Source data:
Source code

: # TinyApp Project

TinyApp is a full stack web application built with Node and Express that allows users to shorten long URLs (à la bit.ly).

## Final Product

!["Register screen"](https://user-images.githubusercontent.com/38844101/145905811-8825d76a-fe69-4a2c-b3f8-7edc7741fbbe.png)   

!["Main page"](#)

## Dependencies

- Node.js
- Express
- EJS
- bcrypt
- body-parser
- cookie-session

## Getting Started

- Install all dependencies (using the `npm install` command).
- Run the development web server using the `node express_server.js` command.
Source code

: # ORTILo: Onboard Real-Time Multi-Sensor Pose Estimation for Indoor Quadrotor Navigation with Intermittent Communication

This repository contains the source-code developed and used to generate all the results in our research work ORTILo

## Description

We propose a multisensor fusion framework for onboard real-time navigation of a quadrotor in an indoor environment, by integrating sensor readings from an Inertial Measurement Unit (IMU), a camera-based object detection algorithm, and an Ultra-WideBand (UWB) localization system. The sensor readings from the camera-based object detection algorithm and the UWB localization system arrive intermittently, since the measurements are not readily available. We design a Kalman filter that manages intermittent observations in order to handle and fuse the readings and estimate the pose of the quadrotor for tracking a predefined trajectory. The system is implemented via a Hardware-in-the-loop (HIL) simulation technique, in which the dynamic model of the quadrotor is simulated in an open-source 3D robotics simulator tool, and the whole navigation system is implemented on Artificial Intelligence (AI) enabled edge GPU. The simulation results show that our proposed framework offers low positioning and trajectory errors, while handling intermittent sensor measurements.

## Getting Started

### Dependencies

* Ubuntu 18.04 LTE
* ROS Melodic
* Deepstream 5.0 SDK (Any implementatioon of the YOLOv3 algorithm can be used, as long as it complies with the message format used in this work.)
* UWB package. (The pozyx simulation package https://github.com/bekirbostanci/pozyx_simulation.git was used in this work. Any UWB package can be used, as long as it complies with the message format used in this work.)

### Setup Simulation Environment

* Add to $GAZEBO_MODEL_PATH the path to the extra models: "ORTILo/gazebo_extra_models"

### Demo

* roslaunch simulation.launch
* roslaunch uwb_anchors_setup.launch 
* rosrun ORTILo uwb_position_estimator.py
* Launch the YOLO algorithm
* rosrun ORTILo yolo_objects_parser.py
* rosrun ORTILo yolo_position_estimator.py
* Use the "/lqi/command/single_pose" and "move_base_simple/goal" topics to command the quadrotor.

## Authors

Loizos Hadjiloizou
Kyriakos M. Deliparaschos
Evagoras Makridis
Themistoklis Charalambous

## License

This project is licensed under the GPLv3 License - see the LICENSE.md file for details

• _Exercise prompt_
Among the records above, a stretch begins at the line containing "the YOLO algorithm" and ends at the line containing "Kyriakos M. Deliparaschos". Restate that stretch word for word, and nothing else.

• _Answer area_
* Launch the YOLO algorithm
* rosrun ORTILo yolo_objects_parser.py
* rosrun ORTILo yolo_position_estimator.py
* Use the "/lqi/command/single_pose" and "move_base_simple/goal" topics to command the quadrotor.

## Authors

Loizos Hadjiloizou
Kyriakos M. Deliparaschos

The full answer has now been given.